Update of /cvs-repository/Products/ZCTextIndex
In directory cvs.zope.org:/tmp/cvs-serv4501

Modified Files:
	CosineIndex.py OkapiIndex.py 
Log Message:
Compute inverse doc frequency the same way everywhere.


=== Products/ZCTextIndex/CosineIndex.py 1.10 => 1.11 ===
 from Products.ZCTextIndex.IIndex import IIndex
 from Products.ZCTextIndex import WidCode
-from Products.ZCTextIndex.BaseIndex import BaseIndex
+from Products.ZCTextIndex.BaseIndex import BaseIndex, inverse_doc_frequency
 from Products.ZCTextIndex.SetOps import mass_weightedIntersection, \
                                         mass_weightedUnion
 
@@ -77,7 +77,7 @@
     #        self._wordinfo[t] is a map from d to w(d, t).
     #
     #    w(q, t) = log(1 + N/f(t))
-    #        computed by query_term_weight()
+    #        computed by inverse_doc_frequency()
     #
     #    W(d) = sqrt(sum(for t in d: w(d, t) ** 2))
     #        computed by _get_frequencies(), and remembered in
@@ -110,7 +110,7 @@
         for wid in wids:
             assert self._wordinfo.has_key(wid)  # caller responsible for OOV
             d2w = self._wordinfo[wid] # maps docid to w(docid, wid)
-            idf = query_term_weight(len(d2w), N)  # this is an unscaled float
+            idf = inverse_doc_frequency(len(d2w), N)  # this is an unscaled float
             #print "idf = %.3f" % idf
             if isinstance(d2w, DictType):
                 d2w = IIBucket(d2w)
@@ -237,12 +237,3 @@
     """Return the doc-term weight for a term that appears count times."""
     # implements w(d, t) = 1 + log f(d, t)
     return 1.0 + math.log(count)
-
-def query_term_weight(term_count, num_items):
-    """Return the query-term weight for a term,
-
-    that appears in term_count items in a collection with num_items
-    total items.
-    """
-    # implements w(q, t) = log(1 + N/f(t))
-    return math.log(1.0 + float(num_items) / term_count)

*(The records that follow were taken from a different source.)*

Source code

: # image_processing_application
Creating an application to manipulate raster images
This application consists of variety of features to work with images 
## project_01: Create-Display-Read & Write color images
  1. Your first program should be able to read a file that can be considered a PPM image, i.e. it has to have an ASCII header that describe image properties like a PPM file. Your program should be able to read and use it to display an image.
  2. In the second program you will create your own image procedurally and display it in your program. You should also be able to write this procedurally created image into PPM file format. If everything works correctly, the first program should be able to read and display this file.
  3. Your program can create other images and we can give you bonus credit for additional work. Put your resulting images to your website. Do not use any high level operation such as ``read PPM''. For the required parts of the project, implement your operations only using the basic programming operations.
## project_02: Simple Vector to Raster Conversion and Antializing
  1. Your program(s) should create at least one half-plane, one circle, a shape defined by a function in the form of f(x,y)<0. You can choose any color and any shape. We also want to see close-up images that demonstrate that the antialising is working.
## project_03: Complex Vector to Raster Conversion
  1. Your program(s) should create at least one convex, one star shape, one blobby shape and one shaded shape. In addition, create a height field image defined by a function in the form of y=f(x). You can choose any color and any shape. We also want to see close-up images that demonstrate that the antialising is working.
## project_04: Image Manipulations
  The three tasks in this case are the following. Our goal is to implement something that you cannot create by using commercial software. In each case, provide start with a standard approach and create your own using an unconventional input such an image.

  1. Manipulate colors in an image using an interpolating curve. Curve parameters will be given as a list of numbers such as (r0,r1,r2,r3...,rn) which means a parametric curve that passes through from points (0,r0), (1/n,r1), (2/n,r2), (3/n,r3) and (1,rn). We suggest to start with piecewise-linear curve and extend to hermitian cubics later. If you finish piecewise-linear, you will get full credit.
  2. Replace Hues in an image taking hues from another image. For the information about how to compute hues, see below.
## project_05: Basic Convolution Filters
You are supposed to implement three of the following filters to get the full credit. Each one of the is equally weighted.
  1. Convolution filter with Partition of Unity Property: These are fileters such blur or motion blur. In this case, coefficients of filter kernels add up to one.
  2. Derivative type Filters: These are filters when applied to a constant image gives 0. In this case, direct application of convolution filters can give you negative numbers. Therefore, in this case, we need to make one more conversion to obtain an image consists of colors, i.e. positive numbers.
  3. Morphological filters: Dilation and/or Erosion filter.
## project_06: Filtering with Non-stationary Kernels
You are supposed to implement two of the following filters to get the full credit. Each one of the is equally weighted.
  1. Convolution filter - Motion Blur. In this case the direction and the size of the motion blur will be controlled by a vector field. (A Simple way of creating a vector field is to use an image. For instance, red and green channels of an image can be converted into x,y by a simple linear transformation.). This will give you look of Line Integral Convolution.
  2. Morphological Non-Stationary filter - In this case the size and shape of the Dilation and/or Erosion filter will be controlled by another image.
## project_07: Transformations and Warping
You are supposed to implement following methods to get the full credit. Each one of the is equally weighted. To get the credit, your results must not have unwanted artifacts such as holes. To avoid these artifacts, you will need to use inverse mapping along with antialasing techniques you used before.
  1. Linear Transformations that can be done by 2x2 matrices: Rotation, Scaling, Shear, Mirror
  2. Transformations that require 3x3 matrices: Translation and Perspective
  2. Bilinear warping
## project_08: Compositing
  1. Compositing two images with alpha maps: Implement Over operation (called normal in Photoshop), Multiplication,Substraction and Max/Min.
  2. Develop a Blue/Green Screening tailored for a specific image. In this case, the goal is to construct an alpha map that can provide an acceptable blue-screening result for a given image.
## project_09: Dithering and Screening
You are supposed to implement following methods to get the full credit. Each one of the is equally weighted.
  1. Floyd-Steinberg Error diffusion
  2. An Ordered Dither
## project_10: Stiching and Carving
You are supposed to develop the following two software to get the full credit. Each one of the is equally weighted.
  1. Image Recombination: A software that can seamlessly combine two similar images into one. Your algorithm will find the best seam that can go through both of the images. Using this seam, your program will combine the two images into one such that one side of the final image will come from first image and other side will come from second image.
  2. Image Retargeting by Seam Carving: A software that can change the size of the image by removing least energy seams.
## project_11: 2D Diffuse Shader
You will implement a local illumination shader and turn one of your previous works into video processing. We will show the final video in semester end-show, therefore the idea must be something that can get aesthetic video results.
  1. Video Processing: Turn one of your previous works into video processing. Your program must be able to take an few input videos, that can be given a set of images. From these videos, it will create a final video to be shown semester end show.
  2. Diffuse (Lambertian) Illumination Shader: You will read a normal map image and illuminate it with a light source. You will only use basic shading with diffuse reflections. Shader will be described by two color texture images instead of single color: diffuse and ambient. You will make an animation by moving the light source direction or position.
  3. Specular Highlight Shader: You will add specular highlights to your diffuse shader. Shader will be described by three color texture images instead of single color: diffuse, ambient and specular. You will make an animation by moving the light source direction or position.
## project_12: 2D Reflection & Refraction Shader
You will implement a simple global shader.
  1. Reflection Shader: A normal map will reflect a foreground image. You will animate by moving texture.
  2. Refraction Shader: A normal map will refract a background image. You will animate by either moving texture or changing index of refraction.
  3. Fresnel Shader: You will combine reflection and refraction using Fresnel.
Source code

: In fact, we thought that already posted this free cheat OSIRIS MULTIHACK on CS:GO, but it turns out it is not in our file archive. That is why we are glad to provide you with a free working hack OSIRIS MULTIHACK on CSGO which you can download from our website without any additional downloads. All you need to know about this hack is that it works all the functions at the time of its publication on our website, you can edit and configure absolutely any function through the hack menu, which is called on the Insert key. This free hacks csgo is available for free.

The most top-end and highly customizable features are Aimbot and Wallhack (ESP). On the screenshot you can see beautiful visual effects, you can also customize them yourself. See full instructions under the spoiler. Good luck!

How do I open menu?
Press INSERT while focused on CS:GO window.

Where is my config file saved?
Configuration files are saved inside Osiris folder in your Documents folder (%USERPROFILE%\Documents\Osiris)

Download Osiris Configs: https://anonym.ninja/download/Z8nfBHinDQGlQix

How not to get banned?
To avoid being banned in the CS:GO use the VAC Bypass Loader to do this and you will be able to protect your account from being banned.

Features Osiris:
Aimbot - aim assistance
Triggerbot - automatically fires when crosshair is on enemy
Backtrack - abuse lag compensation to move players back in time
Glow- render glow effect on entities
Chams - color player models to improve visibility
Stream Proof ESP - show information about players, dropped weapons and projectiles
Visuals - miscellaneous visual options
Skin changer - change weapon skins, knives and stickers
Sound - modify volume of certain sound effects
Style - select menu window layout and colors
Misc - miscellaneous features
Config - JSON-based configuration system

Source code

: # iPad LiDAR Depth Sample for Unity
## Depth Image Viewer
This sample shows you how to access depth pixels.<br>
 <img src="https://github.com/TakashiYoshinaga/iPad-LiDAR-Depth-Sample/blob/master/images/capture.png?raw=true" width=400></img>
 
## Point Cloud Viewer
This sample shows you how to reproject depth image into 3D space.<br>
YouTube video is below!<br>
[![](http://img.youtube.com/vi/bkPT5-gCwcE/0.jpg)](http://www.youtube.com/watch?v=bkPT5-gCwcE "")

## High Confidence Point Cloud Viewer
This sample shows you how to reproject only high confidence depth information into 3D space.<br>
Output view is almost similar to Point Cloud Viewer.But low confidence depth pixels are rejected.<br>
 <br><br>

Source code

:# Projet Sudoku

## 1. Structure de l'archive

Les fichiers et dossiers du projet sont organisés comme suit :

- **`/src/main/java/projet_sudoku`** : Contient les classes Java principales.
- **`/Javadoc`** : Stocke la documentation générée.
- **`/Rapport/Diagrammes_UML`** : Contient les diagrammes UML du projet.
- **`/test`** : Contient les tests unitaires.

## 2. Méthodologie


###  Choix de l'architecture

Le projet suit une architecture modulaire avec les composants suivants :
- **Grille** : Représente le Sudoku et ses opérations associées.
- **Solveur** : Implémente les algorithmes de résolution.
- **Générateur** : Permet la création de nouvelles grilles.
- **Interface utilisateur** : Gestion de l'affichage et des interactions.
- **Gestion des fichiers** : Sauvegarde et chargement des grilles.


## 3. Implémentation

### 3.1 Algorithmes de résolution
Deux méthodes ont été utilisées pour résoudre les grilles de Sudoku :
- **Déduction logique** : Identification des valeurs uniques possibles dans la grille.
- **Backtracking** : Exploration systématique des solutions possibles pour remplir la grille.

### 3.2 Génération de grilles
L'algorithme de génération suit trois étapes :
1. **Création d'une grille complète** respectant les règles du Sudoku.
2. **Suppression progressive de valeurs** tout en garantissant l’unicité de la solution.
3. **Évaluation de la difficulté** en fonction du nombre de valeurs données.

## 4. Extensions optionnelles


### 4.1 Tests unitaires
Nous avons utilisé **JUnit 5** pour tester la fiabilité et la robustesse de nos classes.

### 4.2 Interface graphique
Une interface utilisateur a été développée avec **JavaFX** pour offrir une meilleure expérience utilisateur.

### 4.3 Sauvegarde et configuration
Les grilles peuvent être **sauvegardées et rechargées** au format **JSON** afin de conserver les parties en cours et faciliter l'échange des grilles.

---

=== Products/ZCTextIndex/OkapiIndex.py 1.16 => 1.17 ===
 from Products.ZCTextIndex.IIndex import IIndex
 from Products.ZCTextIndex import WidCode
-from Products.ZCTextIndex.BaseIndex import BaseIndex
+from Products.ZCTextIndex.BaseIndex import BaseIndex, inverse_doc_frequency
 from Products.ZCTextIndex.SetOps import mass_weightedIntersection, \
                                         mass_weightedUnion
 
@@ -211,15 +211,6 @@
                 new[k] = v
             map = new
         self._wordinfo[wid] = map # Not redundant, because of Persistency!
-
-def inverse_doc_frequency(term_count, num_items):
-    """Return the inverse doc frequency for a term,
-
-    that appears in term_count items in a collection with num_items
-    total items.
-    """
-    # implements IDF(q, t) = log(1 + N/f(t))
-    return math.log(1.0 + float(num_items) / term_count)
 
 """
 "Okapi" (much like "cosine rule" also) is a large family of scoring gimmicks.